Broken glass panes and slivers flew across a vast room. Some were small enough to slide inside the pupils of the woman with the pretty hazel eyes. Others were large enough to quarter her internal organs.

Rooke slipped into the viewpoint of the mind she was in, half planning to help him by nudging the dream to change, as that crackpot goodie telepath Xavier had once attempted to teach her. Yet when she tried to merge with it, the mind sensed her, as another telepath often would. Radiating calm and good intentions, she sought to assert control.

The mind attacked her. Madness rose up, choking her, and in the maelstrom of its power, she tracked five separate beings. Four were similar, like the minds of strange twins but independent. The fifth, the source of the madness, was the entity the others sought to defend.

If she had been anonymous, able to use her stronger dream-spinning ability properly, she might have tried to remain and help. Her telepathy wasn’t powerful and in the face of a very strong mind or the ravages of insanity, it splintered. This one, singly or en masse, was both.

Retreating violently, she landed in her own head again, panting. When the fear faded, she was left with a nagging curiosity.

“Who – or what – the hell was that?” she whispered.

************************************************************

 _Two years._ It didn’t seem real. His fingertip traced the deep letters of her name in the stone.

Rain fell relentlessly but Otto didn’t notice it as he knelt before Rosie’s tombstone. A single light, provided by one of his tentacles, lit the name in the surrounding dark.

Rucker had invented a million excuses to keep him from finding this place. To keep him from knowing what her parents had done to excise him from their radiant child’s legacy – taking away from her in death the name she had born so proudly in life.
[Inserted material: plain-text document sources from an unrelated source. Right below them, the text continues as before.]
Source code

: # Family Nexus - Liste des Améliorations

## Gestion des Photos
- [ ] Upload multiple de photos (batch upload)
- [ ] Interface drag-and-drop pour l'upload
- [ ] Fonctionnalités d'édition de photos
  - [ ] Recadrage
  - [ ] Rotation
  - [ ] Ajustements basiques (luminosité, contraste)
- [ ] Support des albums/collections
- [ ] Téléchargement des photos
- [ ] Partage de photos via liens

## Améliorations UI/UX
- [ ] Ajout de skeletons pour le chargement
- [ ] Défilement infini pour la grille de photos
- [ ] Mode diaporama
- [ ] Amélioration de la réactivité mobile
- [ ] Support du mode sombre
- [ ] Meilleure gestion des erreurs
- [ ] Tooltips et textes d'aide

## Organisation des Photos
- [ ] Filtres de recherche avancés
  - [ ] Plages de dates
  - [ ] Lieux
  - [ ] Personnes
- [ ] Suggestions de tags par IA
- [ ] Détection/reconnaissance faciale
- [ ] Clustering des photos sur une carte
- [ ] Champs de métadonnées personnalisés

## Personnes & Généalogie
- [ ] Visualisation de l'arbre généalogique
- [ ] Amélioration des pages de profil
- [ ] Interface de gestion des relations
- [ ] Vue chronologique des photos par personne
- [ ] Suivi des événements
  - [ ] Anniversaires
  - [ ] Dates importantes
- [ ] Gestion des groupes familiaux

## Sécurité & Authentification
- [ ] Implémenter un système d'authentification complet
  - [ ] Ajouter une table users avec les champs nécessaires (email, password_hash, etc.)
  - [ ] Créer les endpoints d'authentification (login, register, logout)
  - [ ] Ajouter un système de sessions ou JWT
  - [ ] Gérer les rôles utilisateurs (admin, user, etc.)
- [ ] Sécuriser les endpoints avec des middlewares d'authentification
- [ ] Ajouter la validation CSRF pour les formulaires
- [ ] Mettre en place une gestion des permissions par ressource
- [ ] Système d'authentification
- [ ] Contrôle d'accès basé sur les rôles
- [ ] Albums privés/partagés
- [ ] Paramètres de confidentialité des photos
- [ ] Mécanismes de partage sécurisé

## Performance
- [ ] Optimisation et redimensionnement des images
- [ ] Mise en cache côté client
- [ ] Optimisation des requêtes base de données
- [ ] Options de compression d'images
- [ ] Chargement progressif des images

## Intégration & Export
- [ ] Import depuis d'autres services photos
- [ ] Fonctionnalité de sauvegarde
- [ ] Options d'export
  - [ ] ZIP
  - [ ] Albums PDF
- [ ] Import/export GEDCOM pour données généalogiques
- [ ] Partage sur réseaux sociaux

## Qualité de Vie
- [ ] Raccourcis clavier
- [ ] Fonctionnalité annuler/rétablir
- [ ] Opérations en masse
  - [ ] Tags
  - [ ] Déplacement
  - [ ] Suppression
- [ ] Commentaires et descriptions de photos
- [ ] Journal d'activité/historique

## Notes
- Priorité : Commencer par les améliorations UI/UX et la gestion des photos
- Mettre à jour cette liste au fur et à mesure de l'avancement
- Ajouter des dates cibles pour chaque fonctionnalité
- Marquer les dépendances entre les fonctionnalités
He stared at the words and felt each cut that had carved them slice into his soul.

ROSALIE ANGELINA BRANCALE  
BELOVED DAUGHTER  
PERMITTE DIVIS CETERA  
1962 – 2000

Leave the rest to the gods, the Latin phrase declared. It was from a poem by Horace, one of Rosie’s favorites. His fists clenched, striking the top of the stone. His head bowed between them as the tears ran, indistinguishable in the rain.

They had erased him. She would spend eternity bearing a name she had gladly shed to share his. Had they included Horace to honor her or to leave a message to him?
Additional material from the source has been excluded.